Earlier this week I read in the Washington Post that someone shot Maryland's only nesting Goshawk (Accipiter gentilis) in nearby Garrett County.  Way back in 1984, I got to care for a Goshawk for the Pennsylvania Game Commission, which used the accipiter for sting operations targeting illegal trades among falconers.  The penalties for all these crimes, in the uncommon occurance when someone is convicted, always seems trivial.

But today (Saturday) I found a very cute little female Wheaton Terrier running loose near Indian Rock in northern Hampshire County.  I hollered around the fisherman's access, but then took her home just a few miles to our farm.  We learned the owner was the visiting daughter of our friend, and when I returned her a little later, I heard the Bald eagles that nest there chirping on the slope above Indian Rock.  These eagles, both the adults and the immature birds, fly up and down the South Branch from the mouth to Milleson's Mill and have nested there for as long as I've lived here.

There are few things that leave an impression like that of an eagle flying by as you're sitting by the river.

===

Yesterday, Anna Hjelmroos took me and Heather Eves on a field trip detailing her Masters degree capstone project at Wolf Trap Farm Park near Vienna, Virginia.  There we saw young Spring Peepers (Pseudacris crucifer), which were so prevalent we worried about squashing them as we walked.  They're so small you'd thing they were spiders or insects of some kind.  They are fast, but Anna caught a few and i got a photo. I've seen ticks larger than these little chorus frogs. We have thousands of peepers on our South Branch floodplain ponds, but I've never seen them this small.




Tiny young spring peepers
Later we followed Wolf Trap Run along the Farm Pond and came upon a cliff that was probably 20-25  meters high on a ridge that is probably less than 100 meters wide, clearly carved by the stream over time.  Another one of those surprises within our National Parks.

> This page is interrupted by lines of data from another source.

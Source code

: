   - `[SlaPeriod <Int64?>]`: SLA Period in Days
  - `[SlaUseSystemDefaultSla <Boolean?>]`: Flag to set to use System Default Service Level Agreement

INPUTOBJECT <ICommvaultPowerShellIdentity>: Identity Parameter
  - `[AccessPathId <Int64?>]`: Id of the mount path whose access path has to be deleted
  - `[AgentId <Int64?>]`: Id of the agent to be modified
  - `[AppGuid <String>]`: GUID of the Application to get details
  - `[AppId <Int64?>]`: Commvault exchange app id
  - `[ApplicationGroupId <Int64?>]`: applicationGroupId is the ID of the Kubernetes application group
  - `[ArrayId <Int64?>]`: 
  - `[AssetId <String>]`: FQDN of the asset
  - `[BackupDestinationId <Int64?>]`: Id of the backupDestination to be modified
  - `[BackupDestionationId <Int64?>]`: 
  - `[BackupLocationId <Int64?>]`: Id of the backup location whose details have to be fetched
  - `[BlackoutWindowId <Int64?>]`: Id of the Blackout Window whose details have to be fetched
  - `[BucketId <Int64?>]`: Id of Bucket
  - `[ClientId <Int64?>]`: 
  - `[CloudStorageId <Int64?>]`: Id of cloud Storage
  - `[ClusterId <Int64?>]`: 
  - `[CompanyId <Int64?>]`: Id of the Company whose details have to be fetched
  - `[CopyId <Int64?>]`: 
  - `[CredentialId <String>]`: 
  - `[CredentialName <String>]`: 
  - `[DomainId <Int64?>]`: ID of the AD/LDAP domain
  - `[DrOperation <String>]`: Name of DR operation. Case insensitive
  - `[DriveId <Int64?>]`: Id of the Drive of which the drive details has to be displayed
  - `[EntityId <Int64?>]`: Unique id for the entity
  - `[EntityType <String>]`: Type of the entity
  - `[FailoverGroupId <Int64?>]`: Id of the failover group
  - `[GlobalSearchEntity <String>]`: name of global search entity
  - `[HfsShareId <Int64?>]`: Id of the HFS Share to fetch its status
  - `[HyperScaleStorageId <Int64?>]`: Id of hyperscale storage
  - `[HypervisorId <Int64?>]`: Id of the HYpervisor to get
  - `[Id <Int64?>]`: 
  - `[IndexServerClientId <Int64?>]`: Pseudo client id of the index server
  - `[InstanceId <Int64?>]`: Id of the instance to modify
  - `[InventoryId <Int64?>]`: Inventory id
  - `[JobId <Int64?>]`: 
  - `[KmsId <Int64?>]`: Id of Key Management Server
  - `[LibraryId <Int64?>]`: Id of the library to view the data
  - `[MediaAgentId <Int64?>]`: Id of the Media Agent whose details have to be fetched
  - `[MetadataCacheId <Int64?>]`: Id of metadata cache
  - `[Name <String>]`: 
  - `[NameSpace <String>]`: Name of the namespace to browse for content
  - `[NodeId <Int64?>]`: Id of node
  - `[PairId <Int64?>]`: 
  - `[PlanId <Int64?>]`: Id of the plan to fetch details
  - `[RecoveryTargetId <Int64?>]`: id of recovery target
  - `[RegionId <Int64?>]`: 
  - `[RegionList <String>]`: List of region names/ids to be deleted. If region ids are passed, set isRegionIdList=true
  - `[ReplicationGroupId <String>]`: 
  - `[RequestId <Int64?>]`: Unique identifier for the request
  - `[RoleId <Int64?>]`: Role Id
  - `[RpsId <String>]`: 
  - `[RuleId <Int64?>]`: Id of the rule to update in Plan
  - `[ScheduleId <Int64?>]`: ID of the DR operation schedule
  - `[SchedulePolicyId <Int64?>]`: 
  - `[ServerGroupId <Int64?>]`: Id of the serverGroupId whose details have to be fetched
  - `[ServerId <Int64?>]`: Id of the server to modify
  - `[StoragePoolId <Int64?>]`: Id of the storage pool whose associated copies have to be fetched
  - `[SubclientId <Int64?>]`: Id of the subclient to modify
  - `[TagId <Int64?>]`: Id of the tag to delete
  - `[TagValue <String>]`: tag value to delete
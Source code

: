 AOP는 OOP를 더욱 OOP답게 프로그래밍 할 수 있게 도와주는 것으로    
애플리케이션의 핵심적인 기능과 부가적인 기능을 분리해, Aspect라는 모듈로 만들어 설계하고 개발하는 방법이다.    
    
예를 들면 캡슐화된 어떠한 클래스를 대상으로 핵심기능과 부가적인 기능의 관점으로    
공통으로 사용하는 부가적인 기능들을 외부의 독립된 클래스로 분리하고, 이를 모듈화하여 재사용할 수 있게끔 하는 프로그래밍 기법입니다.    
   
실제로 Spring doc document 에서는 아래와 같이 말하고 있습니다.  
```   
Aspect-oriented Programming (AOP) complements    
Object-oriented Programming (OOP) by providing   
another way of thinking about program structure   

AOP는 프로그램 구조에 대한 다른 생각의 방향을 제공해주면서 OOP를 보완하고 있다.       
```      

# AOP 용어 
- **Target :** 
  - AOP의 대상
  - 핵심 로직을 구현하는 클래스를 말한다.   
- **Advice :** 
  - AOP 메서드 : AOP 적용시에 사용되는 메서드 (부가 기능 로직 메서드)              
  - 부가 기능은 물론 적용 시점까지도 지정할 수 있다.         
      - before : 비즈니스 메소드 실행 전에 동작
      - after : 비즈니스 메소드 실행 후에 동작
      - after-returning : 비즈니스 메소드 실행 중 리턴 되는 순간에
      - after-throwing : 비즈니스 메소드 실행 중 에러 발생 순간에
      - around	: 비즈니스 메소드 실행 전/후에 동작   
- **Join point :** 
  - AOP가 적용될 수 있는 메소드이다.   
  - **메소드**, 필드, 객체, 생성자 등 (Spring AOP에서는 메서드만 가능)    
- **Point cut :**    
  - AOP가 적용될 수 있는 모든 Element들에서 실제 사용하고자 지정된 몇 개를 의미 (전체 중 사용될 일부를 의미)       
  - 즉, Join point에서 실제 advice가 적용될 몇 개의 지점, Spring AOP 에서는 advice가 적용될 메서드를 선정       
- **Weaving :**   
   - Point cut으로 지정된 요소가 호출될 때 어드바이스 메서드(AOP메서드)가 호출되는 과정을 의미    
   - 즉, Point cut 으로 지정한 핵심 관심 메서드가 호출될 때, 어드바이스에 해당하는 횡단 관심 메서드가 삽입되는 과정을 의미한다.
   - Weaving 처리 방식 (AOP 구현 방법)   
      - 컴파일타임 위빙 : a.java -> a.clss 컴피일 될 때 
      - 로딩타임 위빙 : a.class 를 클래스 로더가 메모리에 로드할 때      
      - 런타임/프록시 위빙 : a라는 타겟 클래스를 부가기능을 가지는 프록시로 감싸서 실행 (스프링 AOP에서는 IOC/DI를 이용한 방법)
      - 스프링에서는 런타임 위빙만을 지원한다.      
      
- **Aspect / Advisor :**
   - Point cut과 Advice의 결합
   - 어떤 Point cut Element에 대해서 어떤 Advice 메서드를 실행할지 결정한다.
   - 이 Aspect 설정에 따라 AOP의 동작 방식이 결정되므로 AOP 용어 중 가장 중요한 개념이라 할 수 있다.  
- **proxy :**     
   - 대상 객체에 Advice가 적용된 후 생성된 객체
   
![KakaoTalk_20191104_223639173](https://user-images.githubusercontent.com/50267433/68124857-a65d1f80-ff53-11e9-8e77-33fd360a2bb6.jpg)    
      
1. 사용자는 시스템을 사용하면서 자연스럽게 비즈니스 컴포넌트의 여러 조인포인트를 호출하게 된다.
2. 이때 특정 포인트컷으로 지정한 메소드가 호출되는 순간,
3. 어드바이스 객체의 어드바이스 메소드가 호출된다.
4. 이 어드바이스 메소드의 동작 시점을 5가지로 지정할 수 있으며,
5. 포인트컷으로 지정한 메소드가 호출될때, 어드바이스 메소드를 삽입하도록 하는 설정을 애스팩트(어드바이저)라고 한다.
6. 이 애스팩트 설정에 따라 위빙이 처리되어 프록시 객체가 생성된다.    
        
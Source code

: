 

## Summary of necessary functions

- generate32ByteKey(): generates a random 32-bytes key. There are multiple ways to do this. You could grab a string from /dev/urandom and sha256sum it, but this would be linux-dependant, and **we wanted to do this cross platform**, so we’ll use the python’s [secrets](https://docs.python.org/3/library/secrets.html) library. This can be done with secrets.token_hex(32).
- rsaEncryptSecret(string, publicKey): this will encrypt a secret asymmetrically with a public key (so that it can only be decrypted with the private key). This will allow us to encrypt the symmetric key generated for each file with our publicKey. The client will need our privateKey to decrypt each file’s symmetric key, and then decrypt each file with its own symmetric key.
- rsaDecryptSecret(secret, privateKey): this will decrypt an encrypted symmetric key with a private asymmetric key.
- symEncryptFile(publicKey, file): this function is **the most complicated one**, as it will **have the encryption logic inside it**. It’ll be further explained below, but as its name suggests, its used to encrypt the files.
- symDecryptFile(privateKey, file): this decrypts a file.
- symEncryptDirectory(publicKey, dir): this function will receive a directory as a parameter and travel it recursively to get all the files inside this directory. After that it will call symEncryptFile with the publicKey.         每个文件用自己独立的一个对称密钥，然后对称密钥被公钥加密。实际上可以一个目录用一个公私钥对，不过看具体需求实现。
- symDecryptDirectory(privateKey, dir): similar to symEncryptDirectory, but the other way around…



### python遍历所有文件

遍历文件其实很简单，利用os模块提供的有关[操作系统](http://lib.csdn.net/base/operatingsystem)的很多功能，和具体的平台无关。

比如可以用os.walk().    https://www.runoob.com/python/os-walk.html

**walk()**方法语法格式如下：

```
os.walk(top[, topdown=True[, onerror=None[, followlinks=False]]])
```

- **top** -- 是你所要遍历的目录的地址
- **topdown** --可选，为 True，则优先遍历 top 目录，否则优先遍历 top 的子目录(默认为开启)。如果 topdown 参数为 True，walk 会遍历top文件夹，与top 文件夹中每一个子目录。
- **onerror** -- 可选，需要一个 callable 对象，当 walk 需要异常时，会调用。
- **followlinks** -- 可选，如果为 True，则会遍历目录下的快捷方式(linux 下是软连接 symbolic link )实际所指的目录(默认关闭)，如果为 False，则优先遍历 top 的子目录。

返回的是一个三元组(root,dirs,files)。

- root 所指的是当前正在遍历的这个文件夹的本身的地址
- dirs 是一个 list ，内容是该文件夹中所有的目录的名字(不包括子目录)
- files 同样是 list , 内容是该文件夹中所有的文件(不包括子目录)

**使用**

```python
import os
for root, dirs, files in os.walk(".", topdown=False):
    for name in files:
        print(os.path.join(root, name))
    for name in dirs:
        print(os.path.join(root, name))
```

The cliffs along Wolf Trap Run






  

Monday, June 20, 2011

Milkweed blooming

I'm pretty certain it's Common Milkweed - Asclepias syriaca that is currently blooming.  We have a lot, although milkweed sometimes has pollination challenges because the flower design inhibits some insects, and the stickiness is sometimes to much for the more fragile insects, which often die because they're unable to escape.
Common Milkweed - Asclepias syriaca
Our house begins to look buried in wet Junes. 


Scarlet Tanagers and Cedar Waxwings

Image of Cedar Waxwing from Cornell. 
This weekend marked the first Cedar Waxwing (Bombycilla cedrorum) and Scarlet Tanager (Piranga olivacea) we've seen this season.  Both are among our most strikingly colored birds in Hampshire County.

We see lots of Cedar Waxwings travel from the trees on our side of the South Branch to catch insects along the cliffs on the other side.  But most interesting is Cedar Waxwings love of over-ripened, fermenting fruits that leave them intoxicated, sometimes even leading to death by alcohol poisoning.



Image of male Scarlet Tanager from www.Birding.com.


Monday, June 13, 2011

New Intern

Jamie planting grapes on Memorial Day weekend.
Jamie is our new intern at the South Branch Science Consortium. He's a rising junior at MIT in Aerospace Engineering.

We put him to work right away planting grapes and designing a trellis system for supporting the vines. Over the summer, we hope to have him lead a variety of projects in alternative energy, agricultural experiments, and  redesiging our whitewater playspot in the river channel.

Moving dirt.

Rescuing toads.

Tuesday, June 7, 2011

South Branch beaches

The spring floods moved a good part of our upstream beach further downstream.  It's already very popular with canoeists and tubers, but fortunately there have been no fire rings or litter yet.

Looking downstream from our old spot.

I'm not sure what Korry hunts for in the water, but she'll do this for hours.


The following morning.


Monday, June 6, 2011

Potato planting

Our fields were finally dry, and I got the Red and Kennebec potatoes in the ground in two long rows.  I experimented with rototilling followed by a pass with a potato plow, then backfilling with the flattened bucket of the tractor.  It worked well on the float position, unless there was a lot of vegetable matter in the soil, which sometimes caught behind the bucket and scoured the potato groove.

Sunday, June 5, 2011

Freshwater Mussels in the South Branch

Freshwater mussels in the Chesapeake watershed seem much more vulnerable and are certainly less common than in the Ohio River drainage 40 miles west.  I'll bet 80% of those we do see are just empty shells, but I could tell these were alive from 15 feet away.  I've read that there were as many as 14 species surviving in the Potomac back in the 1970's.  Nowadays, fortunately, all are protected.